Talvez seja hora de arejar a casa. Quartos, sala, cozinha, mais sótãos e porões se houver. Por tempo demais ali se acumularam monstros ou monstrinhos, fantasmas ou meros sustos.
Xingamos, acusamos, brigamos, fomos justos algumas vezes, outras nos descobrimos irresponsáveis, até cruéis. Mais fácil criticar do que elogiar. Nossos medos infantis e frustrações adultas nos deixam assim às vezes. Nem sempre, mas o perigo existe.
Atravessamos uma fase política e moral conturbada, muita balbúrdia emocional, brigas e separações em famílias e entre amigos. Dissemos e escrevemos coisas que não escreveríamos nem diríamos em condições "normais" – seja lá o que isso signifique.
Talvez esteja na hora de a gente parar, olhar, respirar... e refletir se não vale a pena repensar algumas posições radicais. Dar uma chance. Esperar para ver o que acontece. Tirar da alma algumas teias de aranha que atrapalham: nem enxergamos mais claramente as árvores, casas, flores, pessoas.
Raiva paralisa, cega, limita a inteligência e a intuição que antes funcionavam direitinho.
Quem sabe a gente dá uma folga a si mesmo, aos eleitos, às novidades que parecem improváveis e aos nossos próprios preconceitos?
Não acho que de repente a gente deva amar o adversário, mas sempre dá para aliviar um pouco, mudar de assunto e de tecla. Gosto imensamente da frase "meu adversário não precisa ser meu inimigo". Gosto de trégua e de renovação. Preciso de algum otimismo. E, tentando emergir de um luto muito pesado, preciso, sim, de algum conforto e claridade.
Acho que todos ou quase todos – porque também há os que adoram a fúria e a confusão – desejam algo mais leve do que esta fase tão tortuosa, inquietante e escura em que andamos metidos com a melhor das intenções.

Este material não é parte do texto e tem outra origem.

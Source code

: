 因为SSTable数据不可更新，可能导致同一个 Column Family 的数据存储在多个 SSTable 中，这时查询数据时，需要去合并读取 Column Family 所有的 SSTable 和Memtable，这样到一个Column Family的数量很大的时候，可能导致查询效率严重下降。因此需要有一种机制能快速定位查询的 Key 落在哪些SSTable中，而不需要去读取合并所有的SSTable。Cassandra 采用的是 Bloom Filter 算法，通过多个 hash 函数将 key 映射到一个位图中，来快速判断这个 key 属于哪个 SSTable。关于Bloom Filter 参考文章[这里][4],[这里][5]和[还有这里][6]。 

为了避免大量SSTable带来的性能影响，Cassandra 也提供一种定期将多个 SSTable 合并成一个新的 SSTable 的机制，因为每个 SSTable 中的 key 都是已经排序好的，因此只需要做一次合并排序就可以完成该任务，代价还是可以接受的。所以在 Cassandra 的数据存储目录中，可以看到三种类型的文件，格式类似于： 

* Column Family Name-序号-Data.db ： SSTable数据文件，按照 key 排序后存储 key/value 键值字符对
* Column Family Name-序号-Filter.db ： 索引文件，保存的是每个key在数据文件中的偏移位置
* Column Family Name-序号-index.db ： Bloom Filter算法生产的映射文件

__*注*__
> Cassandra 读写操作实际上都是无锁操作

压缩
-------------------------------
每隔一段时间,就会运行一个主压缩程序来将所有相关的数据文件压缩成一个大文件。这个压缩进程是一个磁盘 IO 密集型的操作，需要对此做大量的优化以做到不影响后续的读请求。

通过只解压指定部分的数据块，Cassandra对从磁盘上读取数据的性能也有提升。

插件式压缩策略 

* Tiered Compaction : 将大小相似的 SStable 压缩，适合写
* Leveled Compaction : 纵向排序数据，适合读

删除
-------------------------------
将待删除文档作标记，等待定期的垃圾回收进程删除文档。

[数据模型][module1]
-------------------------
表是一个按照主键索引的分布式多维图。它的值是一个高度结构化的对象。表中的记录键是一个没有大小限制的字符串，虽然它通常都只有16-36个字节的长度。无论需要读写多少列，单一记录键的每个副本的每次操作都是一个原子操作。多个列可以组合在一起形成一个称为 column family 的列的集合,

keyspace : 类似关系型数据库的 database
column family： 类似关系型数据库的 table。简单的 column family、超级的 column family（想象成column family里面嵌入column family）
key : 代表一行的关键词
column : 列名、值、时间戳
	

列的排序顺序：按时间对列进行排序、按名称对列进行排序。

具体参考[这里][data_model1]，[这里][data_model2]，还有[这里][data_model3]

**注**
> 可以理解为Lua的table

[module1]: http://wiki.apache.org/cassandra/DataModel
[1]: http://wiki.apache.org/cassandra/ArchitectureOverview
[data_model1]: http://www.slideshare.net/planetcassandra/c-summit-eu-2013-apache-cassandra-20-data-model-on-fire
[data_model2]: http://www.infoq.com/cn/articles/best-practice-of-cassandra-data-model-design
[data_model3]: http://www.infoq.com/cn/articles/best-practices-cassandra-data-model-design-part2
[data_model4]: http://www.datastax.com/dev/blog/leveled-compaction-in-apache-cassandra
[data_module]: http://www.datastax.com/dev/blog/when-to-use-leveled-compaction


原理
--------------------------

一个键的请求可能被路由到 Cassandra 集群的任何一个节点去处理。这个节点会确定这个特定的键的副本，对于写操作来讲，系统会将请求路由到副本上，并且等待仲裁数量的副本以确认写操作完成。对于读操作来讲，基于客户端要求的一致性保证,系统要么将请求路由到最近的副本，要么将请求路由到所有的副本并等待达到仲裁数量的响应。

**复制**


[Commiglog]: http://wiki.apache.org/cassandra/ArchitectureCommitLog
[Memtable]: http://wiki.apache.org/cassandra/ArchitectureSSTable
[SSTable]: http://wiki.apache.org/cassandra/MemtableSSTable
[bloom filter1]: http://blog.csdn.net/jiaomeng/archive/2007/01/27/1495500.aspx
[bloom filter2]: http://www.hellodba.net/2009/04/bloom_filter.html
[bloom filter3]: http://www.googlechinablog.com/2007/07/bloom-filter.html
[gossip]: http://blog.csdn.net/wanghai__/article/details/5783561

Porque ninguém com mente lúcida e emoções razoáveis quer o mal. E porque de um jeito ou outro queremos ser felizes ou menos infelizes. Aos pessimistas de carteirinha, digo que, sim, eu ainda acredito em paz de espírito e em um olhar positivo para a vida. Até para o Brasil? Pois até para este meu país maltratado, espoliado, envergonhado, que tantos amamos tanto.

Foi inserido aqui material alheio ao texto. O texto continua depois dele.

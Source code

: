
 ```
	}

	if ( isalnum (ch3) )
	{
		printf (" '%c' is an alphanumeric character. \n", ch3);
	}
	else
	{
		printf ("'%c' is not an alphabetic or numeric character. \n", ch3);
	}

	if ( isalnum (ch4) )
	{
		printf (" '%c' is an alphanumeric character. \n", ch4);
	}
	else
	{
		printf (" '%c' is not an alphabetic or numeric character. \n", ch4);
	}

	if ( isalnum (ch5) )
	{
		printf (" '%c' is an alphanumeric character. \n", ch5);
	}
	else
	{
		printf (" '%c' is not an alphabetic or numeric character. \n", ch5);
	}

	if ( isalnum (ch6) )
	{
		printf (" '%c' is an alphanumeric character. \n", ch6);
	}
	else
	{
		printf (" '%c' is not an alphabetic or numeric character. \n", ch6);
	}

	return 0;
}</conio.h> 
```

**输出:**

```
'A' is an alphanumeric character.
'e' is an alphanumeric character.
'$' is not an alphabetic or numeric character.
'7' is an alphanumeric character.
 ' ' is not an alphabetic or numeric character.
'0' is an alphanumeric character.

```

Sim, eu dou um crédito à maioria dos novos eleitos. Dou um discreto voto de confiança ao futuro já quase presente.
Vou me decepcionar? É possível. Numa já longa vida, isso nem seria novidade... Nem por isso vou deixar que o pessimismo envenene minha alma, minha vida.

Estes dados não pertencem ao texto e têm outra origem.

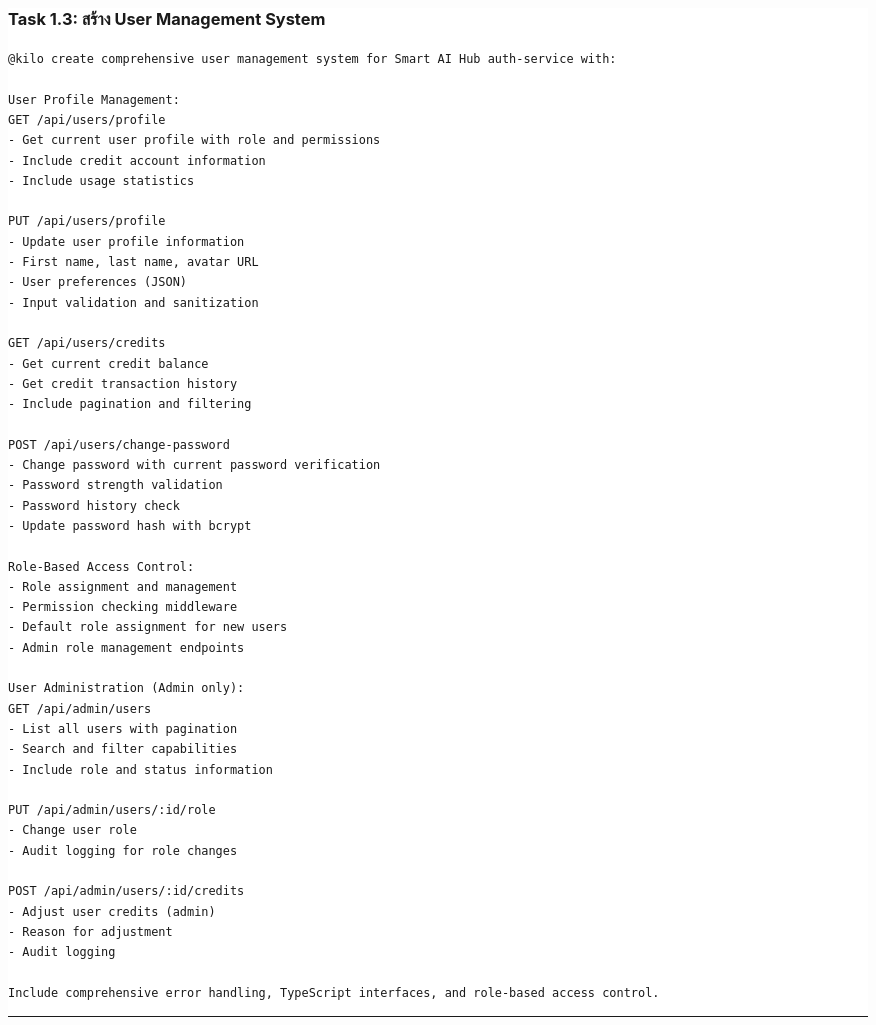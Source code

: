### **Task 1.3: สร้าง User Management System**

```
@kilo create comprehensive user management system for Smart AI Hub auth-service with:

User Profile Management:
GET /api/users/profile
- Get current user profile with role and permissions
- Include credit account information
- Include usage statistics

PUT /api/users/profile
- Update user profile information
- First name, last name, avatar URL
- User preferences (JSON)
- Input validation and sanitization

GET /api/users/credits
- Get current credit balance
- Get credit transaction history
- Include pagination and filtering

POST /api/users/change-password
- Change password with current password verification
- Password strength validation
- Password history check
- Update password hash with bcrypt

Role-Based Access Control:
- Role assignment and management
- Permission checking middleware
- Default role assignment for new users
- Admin role management endpoints

User Administration (Admin only):
GET /api/admin/users
- List all users with pagination
- Search and filter capabilities
- Include role and status information

PUT /api/admin/users/:id/role
- Change user role
- Audit logging for role changes

POST /api/admin/users/:id/credits
- Adjust user credits (admin)
- Reason for adjustment
- Audit logging

Include comprehensive error handling, TypeScript interfaces, and role-based access control.
```

---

Num de meus momentos mais difíceis, deparei com esta maravilhosa frase: "Não somos humanos tendo experiências espirituais. Somos espíritos imortais tendo uma experiência humana. Depois, voltamos para casa".
Como quase todos nós, humanos, preciso de alguma claridade. De afetos e apoio. De coragem nem sempre fácil e às vezes ausente. De pensar que todas as pessoas que amei e partiram voltaram para casa.
Comparo a isso, em parte, o que acontece conosco nesta fase de moradores deste país – medo, dúvida, revolta justificada e, às vezes, justas mas exageradas reações. Inquietação nas casas, violência e perigo nas cidades e nas ruas.
Então, logo ali na esquina, aparece uma figura clara. Sem armas nem palavras duras, ela até sorri. E as pessoas começam a dizer umas às outras, um pouco surpresas e talvez desconfiadas: "Aquela ali, estão vendo? Não é miragem, não é ameaça nem embuste. Ela é possível. É real. Pode parecer um romance adolescente, mas é imperiosa e essencial. O nome dela é Esperança".